Around the league, though, it seems the jury is still out.
It's not at all a knock against Barkley, who was named the NFL's Offensive Rookie of the Year on Saturday night. It's more about the fact that the Giants passed on Sam Darnold, who looks like a rising star at quarterback for the Jets. Barkley is a rising star too, but the Giants still don't have a quarterback of the future.
And that's a problem many agree the Giants have to solve.
"Look, Barkley is fantastic, explosive, dynamic - everything he was advertised to be," said one NFC executive. "This kid is probably already one of the best running backs in the league. But you don't win in this league, in this era, without a quarterback.
"Do the Giants have one for two, three years down the road? I don't know. I'm not sure they know either."
Right now what the Giants have at quarterback is a 38-year-old starter in Eli Manning who is entering the final year of his contract, and who is likely to return for at least one more season as the starter. The Giants still believe Manning is good enough to lead them to the playoffs even though not everyone agrees. But even they know that time is running out on Manning's career and they still don't know who comes next.
"The problem is they have Barkley for five years, assuming he stays healthy, and that's about what's left in Odell Beckham's prime, too," said an AFC general manager. "Those two could be as good a 1-2 punch as there is in the league.
"But they just wasted a year of their careers. If Manning struggles, they'll waste another one. Then what? Another year or so waiting for a young quarterback to grow up?"
"The quarterback is everything," added an NFC scout. "Maybe you don't need a great quarterback to get to the Super Bowl, but you need one that's playing great. A top running back is nice. But when's the last time a running back led a team to a championship? How many championships did Barry Sanders win in his day?"

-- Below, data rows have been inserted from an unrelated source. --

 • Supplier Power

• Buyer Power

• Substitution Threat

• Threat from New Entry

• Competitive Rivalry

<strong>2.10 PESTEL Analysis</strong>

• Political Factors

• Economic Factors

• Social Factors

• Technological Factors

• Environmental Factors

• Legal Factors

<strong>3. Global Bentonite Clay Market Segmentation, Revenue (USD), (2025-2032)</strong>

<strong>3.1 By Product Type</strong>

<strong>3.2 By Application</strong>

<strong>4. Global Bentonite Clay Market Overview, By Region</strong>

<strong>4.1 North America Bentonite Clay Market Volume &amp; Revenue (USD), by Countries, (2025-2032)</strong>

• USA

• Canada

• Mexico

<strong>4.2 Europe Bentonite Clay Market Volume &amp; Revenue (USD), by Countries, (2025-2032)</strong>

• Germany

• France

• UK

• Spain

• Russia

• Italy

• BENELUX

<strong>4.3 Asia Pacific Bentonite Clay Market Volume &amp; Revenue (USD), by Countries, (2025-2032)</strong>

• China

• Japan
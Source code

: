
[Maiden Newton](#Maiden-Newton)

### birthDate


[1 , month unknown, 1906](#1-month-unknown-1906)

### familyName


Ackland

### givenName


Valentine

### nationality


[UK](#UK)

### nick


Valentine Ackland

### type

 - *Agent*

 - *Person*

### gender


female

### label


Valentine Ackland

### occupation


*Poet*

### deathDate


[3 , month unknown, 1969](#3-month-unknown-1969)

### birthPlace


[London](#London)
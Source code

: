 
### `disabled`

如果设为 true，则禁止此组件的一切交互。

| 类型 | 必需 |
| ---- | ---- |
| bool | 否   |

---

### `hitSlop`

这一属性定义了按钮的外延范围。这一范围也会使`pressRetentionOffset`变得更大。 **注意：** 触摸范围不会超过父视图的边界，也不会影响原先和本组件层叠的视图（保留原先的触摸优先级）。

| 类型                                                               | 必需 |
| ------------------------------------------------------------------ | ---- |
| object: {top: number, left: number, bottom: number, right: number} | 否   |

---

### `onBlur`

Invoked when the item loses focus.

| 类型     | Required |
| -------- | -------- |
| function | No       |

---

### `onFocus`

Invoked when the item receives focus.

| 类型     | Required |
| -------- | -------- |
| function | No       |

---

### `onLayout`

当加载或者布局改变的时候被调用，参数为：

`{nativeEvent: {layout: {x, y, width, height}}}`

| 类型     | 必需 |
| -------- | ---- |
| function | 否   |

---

The Giants understood the importance of a quarterback as well as anyone. It's why they traded up in the 2004 draft for Manning even though they had Kerry Collins on their roster and in his prime. They felt that to really compete for a championship they needed to upgrade at that position. Two Super Bowl titles later, they obviously made the right call.
And they seriously considered the quarterbacks in last year's draft too, but they never could come to a consensus in the organization on which one was best. They were all in agreement on Barkley being the best player, though. And he proved they were right by becoming just the third rookie in NFL history with more than 2,000 yards from scrimmage (1,307 rushing, 721 receiving).
But Darnold, whom they let slide to the Jets, "is the real deal" the scout said. He only completed 57.7 percent of his passes for 2,865 yards in 13 games, with 17 touchdowns and 15 interceptions, but he was terrific down the stretch. And the AFC GM insisted "he's going to set the Jets up for a long, long time."
Meanwhile, the Giants could be in what Gettleman once called "quarterback hell".
"I don't know what they're going to do," said another NFC executive. "Dwayne Haskins might not be as good as the four kids at the top of the draft last year. If they take him, he may need a few years to develop. Maybe they'll fall in love with one of the other kids, but they all are risky. And now the Giants have to take one. They can't push this off another year."
So should they have taken Darnold last year instead? Gettleman was asked about that in his season-ending press conference and he was unflinching in his response.
"I respond to it by saying you've got to take the best player available," Gettleman said. "If you start reaching, you're going to get into trouble. I'll say it again: Us taking Saquon was not a referendum on the quarterbacks. It was a referendum on Saquon - on the player he is, and on the person he is.
"If I was in that situation 100 times, I'd draft him 100 times."
So would a lot of other people around the league.
"I don't think anyone would say they made a mistake," the AFC GM said. "Barkley's so good. Who wouldn't want him? But they do have a quarterback problem that's hard to avoid."
"This really has nothing to do with Saquon," one of the NFC executives added. "He's going to be the best player to come out of that draft. But how many years is he going to be the best player on a team struggling to find a quarterback? That's the question they have to answer."
And they probably have to answer it soon.